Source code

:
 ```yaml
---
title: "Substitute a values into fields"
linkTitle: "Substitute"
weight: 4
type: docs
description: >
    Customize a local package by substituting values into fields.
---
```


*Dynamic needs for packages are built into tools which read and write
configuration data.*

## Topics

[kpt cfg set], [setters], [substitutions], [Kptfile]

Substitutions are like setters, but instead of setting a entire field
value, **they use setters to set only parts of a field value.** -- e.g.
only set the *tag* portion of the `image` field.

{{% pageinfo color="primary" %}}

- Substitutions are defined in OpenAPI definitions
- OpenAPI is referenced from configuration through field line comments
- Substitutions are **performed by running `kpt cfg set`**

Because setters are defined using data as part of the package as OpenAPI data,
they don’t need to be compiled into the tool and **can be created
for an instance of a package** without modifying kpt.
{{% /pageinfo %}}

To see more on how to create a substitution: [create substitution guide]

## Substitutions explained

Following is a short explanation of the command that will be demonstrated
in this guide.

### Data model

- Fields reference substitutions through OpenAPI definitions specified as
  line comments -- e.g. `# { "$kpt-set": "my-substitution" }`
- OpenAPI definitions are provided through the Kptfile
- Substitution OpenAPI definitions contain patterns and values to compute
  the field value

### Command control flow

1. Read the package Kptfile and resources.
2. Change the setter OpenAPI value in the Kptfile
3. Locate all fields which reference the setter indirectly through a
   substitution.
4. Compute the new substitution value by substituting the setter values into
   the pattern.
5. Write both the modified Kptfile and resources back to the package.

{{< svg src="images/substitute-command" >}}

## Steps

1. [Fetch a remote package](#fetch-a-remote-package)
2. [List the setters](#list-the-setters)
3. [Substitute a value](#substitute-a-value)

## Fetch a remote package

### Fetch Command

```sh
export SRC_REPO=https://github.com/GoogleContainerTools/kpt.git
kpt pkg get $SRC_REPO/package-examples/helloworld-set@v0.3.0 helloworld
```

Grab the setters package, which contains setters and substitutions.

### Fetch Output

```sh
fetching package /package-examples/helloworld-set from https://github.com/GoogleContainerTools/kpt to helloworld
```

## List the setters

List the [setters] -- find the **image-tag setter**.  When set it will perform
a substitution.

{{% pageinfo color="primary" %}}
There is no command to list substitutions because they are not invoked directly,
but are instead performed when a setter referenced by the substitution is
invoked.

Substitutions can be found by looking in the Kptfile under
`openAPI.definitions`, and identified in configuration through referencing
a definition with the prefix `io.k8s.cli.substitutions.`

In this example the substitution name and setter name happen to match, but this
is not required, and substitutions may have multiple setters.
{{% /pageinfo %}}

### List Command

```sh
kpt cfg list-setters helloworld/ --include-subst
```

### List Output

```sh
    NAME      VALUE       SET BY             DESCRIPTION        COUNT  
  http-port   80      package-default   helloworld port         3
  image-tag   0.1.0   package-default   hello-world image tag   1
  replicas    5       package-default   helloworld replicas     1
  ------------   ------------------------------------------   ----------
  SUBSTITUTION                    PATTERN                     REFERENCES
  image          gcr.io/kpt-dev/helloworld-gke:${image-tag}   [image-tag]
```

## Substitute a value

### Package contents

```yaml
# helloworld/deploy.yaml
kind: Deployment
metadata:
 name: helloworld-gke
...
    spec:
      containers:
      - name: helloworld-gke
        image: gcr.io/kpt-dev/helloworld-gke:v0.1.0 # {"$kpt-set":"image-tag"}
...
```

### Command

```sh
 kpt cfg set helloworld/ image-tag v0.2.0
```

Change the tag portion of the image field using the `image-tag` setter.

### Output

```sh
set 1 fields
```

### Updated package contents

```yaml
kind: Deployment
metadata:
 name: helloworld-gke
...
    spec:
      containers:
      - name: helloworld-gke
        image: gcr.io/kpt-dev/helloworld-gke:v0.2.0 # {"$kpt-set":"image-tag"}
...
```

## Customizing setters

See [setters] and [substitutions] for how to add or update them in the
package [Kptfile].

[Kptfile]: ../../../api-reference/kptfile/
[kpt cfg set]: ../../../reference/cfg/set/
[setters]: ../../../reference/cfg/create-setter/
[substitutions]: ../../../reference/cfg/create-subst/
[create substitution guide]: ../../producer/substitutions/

——

● **What the task asks**: Where the listing above has a line with "configuration data.*", start there, and output every line exactly through the line with "value, **they use", which is also included.

● **Task solution**:
configuration data.*

## Topics

[kpt cfg set], [setters], [substitutions], [Kptfile]

Substitutions are like setters, but instead of setting a entire field
value, **they use setters to set only parts of a field value.** -- e.g.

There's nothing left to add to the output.